The answer should consist solely of the lines from the first one below through the line containing "It correctly bundles", copied exactly.

Source texts of formatted documents
• • •

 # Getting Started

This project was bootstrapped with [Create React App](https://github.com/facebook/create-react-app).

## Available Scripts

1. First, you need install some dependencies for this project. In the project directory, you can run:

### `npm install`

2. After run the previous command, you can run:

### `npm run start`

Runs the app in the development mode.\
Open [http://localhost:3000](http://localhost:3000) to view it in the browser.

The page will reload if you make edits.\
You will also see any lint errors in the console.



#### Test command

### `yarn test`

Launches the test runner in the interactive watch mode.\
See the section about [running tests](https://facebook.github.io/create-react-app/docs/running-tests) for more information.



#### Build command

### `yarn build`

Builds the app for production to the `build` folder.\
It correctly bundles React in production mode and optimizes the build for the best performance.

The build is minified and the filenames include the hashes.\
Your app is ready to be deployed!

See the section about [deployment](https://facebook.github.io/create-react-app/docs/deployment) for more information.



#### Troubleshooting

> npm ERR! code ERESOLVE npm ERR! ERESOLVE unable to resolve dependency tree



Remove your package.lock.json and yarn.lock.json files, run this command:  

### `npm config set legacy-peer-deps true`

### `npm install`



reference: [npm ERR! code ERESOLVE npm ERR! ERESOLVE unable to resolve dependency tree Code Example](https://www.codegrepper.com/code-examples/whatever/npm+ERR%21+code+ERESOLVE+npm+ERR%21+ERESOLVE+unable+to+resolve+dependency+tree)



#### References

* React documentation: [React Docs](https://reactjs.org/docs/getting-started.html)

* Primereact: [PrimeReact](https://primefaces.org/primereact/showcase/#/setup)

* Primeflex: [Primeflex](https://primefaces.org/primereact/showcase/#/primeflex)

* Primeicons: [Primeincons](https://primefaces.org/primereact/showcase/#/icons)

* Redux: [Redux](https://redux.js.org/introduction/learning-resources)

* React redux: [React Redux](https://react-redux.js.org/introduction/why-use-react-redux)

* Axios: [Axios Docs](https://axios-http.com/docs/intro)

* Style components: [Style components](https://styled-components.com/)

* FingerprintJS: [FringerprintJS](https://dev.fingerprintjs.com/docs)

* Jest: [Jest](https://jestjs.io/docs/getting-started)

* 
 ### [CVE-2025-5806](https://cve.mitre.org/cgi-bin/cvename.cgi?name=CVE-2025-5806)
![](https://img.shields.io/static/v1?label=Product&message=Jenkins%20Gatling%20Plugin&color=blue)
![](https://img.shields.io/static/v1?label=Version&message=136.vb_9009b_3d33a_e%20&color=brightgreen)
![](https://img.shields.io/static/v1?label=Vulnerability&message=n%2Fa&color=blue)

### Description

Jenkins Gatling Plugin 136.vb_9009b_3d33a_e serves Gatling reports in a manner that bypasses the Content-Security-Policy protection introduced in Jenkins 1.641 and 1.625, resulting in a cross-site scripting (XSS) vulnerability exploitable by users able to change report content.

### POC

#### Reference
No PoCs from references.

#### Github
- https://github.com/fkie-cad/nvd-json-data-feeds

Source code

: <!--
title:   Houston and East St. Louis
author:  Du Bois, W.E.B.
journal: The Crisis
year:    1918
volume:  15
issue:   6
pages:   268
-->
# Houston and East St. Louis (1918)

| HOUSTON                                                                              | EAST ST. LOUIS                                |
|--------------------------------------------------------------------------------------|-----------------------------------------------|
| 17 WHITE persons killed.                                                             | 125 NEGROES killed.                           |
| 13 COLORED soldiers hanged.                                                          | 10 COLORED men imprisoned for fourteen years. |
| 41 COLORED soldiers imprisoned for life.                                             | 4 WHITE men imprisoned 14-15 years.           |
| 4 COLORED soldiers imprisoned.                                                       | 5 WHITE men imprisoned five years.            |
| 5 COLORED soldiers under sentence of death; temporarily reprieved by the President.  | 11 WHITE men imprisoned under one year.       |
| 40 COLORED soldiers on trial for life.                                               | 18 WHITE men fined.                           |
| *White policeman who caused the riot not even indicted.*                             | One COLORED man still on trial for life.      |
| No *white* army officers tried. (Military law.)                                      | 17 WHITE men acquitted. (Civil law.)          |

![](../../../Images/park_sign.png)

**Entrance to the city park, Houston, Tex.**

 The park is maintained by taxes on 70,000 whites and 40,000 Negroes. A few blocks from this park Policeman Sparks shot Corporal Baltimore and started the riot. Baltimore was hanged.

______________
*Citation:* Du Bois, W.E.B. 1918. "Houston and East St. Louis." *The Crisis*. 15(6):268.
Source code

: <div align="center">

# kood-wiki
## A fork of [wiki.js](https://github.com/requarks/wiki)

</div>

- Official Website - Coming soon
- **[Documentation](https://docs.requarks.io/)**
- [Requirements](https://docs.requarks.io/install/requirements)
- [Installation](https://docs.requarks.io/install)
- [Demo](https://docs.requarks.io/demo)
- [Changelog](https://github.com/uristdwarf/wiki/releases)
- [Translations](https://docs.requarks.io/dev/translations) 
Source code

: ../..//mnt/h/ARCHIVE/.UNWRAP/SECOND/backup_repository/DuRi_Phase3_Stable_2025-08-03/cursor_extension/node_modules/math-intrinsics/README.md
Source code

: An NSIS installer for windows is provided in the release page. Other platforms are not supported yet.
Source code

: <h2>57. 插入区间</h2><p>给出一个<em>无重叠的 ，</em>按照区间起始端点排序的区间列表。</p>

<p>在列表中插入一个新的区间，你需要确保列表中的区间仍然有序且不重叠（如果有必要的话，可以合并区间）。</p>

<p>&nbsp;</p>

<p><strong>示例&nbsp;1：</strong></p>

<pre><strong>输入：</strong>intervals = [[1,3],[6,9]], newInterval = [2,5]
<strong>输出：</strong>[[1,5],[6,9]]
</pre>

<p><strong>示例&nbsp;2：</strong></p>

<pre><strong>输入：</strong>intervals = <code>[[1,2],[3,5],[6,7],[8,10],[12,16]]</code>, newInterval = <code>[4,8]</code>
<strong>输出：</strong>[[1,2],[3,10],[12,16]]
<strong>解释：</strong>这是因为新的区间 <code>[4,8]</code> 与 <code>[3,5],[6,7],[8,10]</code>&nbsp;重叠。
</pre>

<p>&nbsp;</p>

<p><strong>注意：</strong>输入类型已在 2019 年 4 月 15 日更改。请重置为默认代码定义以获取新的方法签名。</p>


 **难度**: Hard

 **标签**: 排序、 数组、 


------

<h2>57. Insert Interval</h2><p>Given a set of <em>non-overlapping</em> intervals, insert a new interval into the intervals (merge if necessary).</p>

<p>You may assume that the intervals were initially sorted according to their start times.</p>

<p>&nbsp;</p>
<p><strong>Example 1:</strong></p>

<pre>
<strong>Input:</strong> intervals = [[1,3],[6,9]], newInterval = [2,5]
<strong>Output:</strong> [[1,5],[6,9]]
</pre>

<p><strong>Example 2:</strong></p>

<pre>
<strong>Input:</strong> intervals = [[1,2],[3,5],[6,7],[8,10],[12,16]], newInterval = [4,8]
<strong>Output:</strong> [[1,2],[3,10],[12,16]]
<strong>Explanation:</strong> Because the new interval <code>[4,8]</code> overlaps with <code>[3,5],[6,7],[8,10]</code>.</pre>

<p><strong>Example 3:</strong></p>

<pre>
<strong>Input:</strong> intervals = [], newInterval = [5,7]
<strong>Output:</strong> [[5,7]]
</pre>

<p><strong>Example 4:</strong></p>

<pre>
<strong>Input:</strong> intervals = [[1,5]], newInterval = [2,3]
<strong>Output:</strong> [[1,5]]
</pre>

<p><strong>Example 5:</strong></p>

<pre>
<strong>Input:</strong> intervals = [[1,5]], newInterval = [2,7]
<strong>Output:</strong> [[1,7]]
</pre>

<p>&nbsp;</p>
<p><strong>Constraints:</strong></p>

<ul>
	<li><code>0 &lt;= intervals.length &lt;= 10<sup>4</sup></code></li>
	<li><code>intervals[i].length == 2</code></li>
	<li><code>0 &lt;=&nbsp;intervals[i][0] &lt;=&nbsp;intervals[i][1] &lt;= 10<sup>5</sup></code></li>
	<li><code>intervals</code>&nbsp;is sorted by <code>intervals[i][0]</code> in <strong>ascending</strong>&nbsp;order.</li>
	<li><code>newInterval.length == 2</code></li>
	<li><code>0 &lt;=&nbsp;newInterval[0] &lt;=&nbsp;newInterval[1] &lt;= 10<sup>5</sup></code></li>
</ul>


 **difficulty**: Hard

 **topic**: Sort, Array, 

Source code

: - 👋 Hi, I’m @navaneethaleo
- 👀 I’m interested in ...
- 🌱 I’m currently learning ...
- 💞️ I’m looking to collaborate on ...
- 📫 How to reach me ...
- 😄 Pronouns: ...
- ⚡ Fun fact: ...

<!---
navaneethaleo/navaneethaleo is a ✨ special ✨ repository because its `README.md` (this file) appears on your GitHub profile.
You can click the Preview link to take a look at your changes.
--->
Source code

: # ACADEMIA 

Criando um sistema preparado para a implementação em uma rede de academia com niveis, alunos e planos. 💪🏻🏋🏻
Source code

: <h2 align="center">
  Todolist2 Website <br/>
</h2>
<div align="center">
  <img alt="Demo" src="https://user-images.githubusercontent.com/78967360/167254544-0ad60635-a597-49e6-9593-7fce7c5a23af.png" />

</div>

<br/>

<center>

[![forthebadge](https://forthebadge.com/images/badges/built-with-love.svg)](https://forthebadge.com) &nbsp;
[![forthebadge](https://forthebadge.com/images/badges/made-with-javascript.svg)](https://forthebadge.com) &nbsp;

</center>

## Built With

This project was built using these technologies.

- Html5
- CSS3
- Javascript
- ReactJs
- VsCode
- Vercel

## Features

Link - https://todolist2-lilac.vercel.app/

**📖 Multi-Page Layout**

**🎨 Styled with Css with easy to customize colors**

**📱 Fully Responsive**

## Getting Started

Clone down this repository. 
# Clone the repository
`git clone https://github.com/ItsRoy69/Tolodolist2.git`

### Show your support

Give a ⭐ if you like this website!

• • •

» **SOLUTION TO THE PROBLEM**
 # Getting Started

This project was bootstrapped with [Create React App](https://github.com/facebook/create-react-app).

## Available Scripts

1. First, you need install some dependencies for this project. In the project directory, you can run:

### `npm install`

2. After run the previous command, you can run:

### `npm run start`

Runs the app in the development mode.\
Open [http://localhost:3000](http://localhost:3000) to view it in the browser.

The page will reload if you make edits.\
You will also see any lint errors in the console.



#### Test command

### `yarn test`

Launches the test runner in the interactive watch mode.\
See the section about [running tests](https://facebook.github.io/create-react-app/docs/running-tests) for more information.



#### Build command

### `yarn build`

Builds the app for production to the `build` folder.\
It correctly bundles React in production mode and optimizes the build for the best performance.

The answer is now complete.